So here is my problem. I have two paragraphs of text and I need to see if they are similar. Not in the sense of string metrics but in meaning. The following two paragraphs are related but I need to find out if they cover the 'same' topic. Any help or direction to solving this problem would be greatly appreciated.
Fossil fuels are fuels formed by natural processes such as anaerobic decomposition of buried dead organisms. The age of the organisms and their resulting fossil fuels is typically millions of years, and sometimes exceeds 650 million years.
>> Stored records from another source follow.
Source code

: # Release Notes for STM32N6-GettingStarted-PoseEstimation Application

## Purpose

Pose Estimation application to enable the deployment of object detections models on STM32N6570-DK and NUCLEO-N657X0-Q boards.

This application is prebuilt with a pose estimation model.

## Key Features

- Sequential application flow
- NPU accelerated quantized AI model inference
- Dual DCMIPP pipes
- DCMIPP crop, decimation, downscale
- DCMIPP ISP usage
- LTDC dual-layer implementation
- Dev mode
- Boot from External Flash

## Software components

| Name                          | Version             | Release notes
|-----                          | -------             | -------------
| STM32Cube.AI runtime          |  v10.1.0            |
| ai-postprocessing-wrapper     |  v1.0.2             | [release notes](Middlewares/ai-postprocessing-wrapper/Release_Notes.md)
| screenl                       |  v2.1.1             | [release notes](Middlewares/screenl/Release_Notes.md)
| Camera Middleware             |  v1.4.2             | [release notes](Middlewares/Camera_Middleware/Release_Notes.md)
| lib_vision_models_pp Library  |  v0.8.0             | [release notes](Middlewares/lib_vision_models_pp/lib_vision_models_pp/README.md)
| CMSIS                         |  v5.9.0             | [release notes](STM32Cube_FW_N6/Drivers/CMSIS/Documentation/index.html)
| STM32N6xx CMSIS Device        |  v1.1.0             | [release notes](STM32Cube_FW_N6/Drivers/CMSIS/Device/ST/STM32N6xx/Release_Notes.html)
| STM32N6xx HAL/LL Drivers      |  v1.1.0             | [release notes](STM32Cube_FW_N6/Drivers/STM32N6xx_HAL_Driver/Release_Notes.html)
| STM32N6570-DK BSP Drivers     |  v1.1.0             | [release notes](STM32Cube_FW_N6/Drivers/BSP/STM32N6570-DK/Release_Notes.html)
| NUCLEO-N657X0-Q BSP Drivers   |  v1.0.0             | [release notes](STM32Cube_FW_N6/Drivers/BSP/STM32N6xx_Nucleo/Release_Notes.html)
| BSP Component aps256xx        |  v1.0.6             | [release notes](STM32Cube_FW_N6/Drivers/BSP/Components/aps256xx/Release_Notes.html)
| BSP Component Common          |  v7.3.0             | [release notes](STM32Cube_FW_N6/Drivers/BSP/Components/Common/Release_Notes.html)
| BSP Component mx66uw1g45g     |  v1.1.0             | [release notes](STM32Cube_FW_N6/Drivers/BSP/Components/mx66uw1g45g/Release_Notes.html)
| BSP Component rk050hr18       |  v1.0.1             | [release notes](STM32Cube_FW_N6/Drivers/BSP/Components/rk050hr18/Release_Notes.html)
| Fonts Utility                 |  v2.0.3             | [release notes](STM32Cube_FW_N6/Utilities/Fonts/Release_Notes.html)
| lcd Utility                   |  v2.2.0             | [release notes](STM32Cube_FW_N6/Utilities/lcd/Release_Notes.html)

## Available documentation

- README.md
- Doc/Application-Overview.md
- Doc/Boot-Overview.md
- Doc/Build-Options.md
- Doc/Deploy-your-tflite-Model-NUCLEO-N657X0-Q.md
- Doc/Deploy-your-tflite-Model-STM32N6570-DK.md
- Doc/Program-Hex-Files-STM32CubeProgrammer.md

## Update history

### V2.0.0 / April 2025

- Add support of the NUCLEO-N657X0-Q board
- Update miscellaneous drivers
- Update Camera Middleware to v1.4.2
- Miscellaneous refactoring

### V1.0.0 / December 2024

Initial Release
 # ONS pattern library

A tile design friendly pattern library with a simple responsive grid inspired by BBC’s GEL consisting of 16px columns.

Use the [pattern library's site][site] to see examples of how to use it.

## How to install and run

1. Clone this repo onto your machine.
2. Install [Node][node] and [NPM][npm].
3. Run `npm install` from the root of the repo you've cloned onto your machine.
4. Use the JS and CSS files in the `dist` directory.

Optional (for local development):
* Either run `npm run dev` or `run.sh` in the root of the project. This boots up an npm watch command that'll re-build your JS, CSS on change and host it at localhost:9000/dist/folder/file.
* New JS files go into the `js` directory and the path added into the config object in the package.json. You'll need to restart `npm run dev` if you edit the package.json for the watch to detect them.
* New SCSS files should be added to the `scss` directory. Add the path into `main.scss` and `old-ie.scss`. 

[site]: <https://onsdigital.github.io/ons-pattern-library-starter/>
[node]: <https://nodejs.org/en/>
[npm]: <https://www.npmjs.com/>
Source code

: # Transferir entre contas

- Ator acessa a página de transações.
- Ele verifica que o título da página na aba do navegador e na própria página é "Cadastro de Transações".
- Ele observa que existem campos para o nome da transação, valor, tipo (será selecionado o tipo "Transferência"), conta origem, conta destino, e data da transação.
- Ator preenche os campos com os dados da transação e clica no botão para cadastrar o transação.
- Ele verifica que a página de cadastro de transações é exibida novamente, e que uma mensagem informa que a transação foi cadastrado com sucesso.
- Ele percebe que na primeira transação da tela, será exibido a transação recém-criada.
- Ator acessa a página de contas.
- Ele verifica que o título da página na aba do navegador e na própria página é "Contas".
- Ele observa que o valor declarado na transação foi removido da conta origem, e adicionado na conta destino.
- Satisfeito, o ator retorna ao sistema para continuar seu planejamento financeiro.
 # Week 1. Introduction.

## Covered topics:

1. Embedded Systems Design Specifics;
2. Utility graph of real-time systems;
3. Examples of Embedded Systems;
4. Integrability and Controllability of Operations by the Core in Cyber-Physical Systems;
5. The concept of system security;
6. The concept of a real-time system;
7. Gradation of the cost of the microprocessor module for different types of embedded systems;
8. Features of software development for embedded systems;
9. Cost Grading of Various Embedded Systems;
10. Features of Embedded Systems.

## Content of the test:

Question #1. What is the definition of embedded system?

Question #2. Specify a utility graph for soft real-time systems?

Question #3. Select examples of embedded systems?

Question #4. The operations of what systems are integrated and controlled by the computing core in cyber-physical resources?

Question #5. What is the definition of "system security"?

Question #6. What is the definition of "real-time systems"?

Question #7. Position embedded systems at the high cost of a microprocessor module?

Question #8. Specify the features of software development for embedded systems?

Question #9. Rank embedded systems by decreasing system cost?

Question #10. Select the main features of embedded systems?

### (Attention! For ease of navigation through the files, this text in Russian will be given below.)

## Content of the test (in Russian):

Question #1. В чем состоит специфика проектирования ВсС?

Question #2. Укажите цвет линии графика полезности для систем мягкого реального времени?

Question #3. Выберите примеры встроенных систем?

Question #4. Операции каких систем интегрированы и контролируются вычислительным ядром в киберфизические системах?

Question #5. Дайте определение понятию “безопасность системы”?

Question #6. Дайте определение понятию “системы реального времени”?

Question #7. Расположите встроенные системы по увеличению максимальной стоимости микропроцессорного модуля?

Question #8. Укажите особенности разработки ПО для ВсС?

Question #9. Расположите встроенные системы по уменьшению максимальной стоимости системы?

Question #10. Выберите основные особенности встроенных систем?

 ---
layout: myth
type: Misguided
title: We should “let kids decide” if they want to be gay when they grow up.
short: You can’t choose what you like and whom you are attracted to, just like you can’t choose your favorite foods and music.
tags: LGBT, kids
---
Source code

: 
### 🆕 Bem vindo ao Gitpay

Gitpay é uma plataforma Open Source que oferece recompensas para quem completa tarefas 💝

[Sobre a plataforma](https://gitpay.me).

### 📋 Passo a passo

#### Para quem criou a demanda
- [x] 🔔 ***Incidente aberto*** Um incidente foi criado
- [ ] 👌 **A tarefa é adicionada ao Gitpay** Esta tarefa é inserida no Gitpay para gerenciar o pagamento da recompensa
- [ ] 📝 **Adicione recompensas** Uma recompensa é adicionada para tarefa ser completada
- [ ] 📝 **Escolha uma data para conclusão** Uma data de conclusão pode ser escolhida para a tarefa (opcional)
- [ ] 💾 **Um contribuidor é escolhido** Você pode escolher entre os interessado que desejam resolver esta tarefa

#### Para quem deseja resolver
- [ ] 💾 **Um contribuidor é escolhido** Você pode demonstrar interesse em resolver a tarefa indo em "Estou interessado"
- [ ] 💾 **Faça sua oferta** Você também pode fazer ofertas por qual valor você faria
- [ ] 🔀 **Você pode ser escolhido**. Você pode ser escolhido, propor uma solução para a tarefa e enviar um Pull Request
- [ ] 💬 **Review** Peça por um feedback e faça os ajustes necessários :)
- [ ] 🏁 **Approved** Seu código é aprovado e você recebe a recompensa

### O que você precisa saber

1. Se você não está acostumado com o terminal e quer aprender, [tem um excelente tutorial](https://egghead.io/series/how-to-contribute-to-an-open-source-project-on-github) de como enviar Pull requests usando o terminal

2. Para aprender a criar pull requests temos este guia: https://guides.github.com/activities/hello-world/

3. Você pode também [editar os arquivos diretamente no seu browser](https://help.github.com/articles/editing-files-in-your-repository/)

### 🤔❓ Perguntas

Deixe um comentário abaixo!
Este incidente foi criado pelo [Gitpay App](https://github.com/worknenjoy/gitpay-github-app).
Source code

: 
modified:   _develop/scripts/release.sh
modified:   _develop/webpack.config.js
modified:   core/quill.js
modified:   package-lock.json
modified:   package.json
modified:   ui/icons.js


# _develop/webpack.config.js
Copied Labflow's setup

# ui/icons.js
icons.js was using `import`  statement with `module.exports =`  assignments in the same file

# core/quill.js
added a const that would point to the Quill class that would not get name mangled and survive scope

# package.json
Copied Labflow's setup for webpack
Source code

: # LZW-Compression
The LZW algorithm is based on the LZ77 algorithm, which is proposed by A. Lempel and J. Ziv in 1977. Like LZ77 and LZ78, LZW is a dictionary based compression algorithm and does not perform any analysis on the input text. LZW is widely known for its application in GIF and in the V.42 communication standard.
The fossil fuels, which contain high percentages of carbon, include coal, petroleum, and natural gas. Fossil fuels range from volatile materials with low carbon:hydrogen ratios like methane, to liquid petroleum to nonvolatile materials composed of almost pure carbon, like anthracite coal. Methane can be found in hydrocarbon fields, alone, associated with oil, or in the form of methane clathrates. It is generally accepted that they formed from the fossilized remains of dead plants by exposure to heat and pressure in the Earth's crust over millions of years. This biogenic theory was first introduced by Georg Agricola in 1556 and later by Mikhail Lomonosov in the 18th century.
Second:
Fossil fuel reforming is a method of producing hydrogen or other useful products from fossil fuels such as natural gas. This is achieved in a processing device called a reformer which reacts steam at high temperature with the fossil fuel. The steam methane reformer is widely used in industry to make hydrogen. There is also interest in the development of much smaller units based on 开发者_Go百科similar technology to produce hydrogen as a feedstock for fuel cells. Small-scale steam reforming units to supply fuel cells are currently the subject of research and development, typically involving the reforming of methanol or natural gas but other fuels are also being considered such as propane, gasoline, autogas, diesel fuel, and ethanol.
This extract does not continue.